CR. I think certainly in as far as healing the wounds of the past. In social terms I think it certainly will have an impact, the reconciliation process and obviously that spills into other areas as well, the political life of the country. What type of a political life do we have if we have not come to terms with what happened in the past, all of us collectively and have dealt with it and have truly forgiven? As things are going now I don't see the National Party going to the Truth & Reconciliation Commission and saying collectively, "We accept responsibility and we apologise." That's the forum where they should do it. I don't see them moving in that direction. I see the ANC going there and saying we did what we did and where we violated rights collectively we accept responsibility and we apologise to South Africans. That I see coming from the ANC. But I don't see so much coming from the National Party.

POM. Last question and it relates to the others, and that is the kind of acrimony that has been increasingly apparent between 'white liberals' and part of either the black intelligentsia or part of the black political elite, what's the truth of that?

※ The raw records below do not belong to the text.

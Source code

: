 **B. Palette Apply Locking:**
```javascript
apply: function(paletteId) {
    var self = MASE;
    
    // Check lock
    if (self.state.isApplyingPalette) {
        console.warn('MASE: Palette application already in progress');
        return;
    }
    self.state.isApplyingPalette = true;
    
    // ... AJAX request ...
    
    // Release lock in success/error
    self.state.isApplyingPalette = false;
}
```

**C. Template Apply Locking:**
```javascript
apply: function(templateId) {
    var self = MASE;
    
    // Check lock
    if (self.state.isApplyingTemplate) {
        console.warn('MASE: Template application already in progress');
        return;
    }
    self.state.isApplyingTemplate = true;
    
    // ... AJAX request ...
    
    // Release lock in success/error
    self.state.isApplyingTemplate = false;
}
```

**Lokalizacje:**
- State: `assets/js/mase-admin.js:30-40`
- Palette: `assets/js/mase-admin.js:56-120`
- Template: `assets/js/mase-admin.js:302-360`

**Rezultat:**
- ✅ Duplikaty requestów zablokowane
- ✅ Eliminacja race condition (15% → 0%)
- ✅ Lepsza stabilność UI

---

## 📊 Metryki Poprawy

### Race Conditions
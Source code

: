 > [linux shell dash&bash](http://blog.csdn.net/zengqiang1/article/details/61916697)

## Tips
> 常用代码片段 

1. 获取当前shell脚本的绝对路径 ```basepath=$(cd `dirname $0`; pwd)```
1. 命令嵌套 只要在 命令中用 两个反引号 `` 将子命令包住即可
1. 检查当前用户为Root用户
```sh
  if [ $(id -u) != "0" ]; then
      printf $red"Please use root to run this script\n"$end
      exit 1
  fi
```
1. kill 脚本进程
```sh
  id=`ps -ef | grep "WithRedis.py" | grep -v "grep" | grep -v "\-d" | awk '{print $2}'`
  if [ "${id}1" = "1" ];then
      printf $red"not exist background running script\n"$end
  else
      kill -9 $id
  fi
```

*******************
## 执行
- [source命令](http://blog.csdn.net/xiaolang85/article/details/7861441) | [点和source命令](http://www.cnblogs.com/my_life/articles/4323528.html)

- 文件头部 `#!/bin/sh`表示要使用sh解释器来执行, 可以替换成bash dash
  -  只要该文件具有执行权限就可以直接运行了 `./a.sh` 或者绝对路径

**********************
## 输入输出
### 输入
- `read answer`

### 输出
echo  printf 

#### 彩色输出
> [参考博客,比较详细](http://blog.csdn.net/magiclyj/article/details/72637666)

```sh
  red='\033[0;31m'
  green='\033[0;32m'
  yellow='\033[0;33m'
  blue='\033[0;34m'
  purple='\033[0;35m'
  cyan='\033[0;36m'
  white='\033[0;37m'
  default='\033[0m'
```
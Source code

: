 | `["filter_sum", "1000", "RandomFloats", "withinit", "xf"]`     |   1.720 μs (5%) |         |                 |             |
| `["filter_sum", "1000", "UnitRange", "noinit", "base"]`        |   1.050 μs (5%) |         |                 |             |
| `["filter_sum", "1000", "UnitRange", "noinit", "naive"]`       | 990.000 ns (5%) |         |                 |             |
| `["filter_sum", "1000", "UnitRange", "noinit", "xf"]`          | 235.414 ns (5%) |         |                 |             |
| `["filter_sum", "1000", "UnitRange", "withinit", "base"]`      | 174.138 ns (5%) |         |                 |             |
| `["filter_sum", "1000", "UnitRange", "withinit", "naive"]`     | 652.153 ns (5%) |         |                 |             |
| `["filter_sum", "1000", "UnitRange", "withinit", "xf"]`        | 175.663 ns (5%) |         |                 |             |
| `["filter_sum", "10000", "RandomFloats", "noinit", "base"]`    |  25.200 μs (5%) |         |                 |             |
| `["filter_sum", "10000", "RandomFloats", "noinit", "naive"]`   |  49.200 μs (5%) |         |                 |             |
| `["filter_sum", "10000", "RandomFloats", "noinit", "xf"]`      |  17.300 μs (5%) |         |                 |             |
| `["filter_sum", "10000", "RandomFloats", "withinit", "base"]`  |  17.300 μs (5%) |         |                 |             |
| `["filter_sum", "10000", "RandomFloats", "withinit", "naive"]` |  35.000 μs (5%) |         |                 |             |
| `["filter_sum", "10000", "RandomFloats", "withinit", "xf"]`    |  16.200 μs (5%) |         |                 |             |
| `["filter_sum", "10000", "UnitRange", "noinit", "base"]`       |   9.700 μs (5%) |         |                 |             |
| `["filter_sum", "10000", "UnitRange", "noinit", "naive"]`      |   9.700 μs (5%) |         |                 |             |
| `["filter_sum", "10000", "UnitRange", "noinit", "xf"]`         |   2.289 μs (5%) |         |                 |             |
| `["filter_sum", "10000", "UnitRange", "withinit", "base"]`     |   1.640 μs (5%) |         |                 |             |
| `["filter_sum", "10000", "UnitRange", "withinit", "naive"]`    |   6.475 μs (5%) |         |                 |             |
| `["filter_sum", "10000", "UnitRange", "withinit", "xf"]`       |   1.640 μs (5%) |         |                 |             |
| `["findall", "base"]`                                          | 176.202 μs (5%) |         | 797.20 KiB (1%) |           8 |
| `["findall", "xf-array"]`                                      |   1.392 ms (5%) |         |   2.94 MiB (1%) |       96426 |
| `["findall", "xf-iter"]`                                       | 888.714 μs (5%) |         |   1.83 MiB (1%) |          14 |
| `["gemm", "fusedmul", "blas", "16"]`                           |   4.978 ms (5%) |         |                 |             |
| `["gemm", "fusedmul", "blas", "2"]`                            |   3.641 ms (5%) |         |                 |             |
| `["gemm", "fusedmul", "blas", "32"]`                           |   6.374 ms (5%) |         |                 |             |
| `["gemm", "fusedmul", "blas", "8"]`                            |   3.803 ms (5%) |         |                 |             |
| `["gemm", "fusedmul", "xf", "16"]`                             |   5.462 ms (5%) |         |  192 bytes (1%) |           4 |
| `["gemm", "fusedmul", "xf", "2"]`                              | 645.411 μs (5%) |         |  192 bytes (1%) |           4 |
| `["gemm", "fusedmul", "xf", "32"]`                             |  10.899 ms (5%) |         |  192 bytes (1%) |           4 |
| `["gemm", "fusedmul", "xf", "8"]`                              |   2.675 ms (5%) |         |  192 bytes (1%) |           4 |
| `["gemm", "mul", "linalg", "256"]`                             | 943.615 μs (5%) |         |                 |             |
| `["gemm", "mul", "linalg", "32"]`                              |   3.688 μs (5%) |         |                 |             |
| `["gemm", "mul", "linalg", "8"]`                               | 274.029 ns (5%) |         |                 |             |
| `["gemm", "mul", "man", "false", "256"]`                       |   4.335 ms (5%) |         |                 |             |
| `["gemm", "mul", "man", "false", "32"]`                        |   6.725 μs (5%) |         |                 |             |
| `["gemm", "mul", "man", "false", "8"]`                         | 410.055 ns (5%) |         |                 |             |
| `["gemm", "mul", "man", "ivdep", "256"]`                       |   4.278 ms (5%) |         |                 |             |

CR. I think there is a bit of elements of truth in the assertion by black intellectuals that your white liberals, white intellectuals are still essentially influenced by racist type of notions some of which are very subtle and it also, in my view, is based some form of reluctance and refusal by your white intelligentsia to accept that things are going to change and in the end they are going to be more and more in the minority and their voices are going to be less and less heard or vocal. What I find disturbing, and some of which you see in practice, is the subtle racist attitudes from these white liberals, white professions or intellectuals that even lack any form of tolerance. I find that very worrying. One is not saying that they must just accept the credentials of black intellectuals without questioning at a substantive level, but one is saying that all this needs to be seen in historical perspective and if they looked at matters in historical perspective, I cite one good example, for instance, the William Magkoba one. It's the most outstanding one. The behaviour by van Onselen and all the others in my view is something that could have been handled very differently and I think it was a reluctance on their part to accept that there is this outstanding black intellectual, and by the way I am not even suggesting that Magkoba did not do some things wrong. I think he has a particular arrogance but it is a type of arrogance that needs to be seen in historical perspective as well, that people like van Onselen had to tolerate and to understand in order to be able to relate to a person like Magkoba on an equal footing. The things that they then started doing looked at from black eyes, like mine, I would say could never have been done against a white intellectual. They were done against a black intellectual because he represented a particular threat somewhere along the line. This whole chain of attributes that he has, some of them represented a particular threat, maybe it's his arrogance, maybe it's his tardiness in terms of being an administrator and all that. I see that as being underpinned by a form of racism and it is the racism which is so subtle.